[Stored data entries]
=-=-=-=-=

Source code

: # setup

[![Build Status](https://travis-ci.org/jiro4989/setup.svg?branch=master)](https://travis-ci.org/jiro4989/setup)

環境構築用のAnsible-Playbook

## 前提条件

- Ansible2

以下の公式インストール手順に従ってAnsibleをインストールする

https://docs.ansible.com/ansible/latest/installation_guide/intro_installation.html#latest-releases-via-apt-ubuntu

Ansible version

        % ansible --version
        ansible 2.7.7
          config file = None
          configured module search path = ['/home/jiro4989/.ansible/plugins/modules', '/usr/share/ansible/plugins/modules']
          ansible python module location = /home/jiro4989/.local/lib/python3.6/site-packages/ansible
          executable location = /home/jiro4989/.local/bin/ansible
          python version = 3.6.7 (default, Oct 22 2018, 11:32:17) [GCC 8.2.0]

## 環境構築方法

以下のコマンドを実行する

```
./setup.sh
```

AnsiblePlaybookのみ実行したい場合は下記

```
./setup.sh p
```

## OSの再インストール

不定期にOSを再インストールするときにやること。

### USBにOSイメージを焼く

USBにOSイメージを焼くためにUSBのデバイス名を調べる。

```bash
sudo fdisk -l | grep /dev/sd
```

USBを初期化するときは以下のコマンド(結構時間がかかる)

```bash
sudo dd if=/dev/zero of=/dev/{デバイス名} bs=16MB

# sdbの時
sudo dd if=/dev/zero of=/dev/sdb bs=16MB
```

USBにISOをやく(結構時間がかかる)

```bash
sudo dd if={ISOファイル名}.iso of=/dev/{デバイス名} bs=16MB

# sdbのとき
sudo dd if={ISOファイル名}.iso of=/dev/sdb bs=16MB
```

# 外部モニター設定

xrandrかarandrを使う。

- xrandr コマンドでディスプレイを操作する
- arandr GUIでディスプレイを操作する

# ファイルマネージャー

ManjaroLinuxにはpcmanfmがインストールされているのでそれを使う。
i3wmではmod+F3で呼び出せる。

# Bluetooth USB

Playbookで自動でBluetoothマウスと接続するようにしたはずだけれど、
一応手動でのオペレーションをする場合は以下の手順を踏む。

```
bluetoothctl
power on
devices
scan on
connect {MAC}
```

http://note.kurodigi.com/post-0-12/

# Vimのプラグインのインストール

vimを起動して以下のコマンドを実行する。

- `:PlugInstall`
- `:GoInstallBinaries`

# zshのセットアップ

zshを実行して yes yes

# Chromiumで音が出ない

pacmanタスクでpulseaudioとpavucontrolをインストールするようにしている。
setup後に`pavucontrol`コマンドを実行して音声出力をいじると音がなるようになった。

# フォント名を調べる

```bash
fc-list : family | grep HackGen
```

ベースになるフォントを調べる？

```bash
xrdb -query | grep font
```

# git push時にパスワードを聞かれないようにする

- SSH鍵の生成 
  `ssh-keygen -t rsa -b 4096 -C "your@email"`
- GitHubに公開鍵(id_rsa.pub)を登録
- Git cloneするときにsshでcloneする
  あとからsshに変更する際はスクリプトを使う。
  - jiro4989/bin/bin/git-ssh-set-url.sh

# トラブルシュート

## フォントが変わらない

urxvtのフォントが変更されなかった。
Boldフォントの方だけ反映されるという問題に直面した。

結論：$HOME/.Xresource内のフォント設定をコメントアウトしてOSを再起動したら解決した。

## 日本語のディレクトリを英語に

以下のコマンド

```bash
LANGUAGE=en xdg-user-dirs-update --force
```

=-=-=-=-=

▶ **AIM OF THE TASK**
Above are some records. Count the lines among them with the word "python", and answer with the number only.

▶ **TASK RESPONSE**
2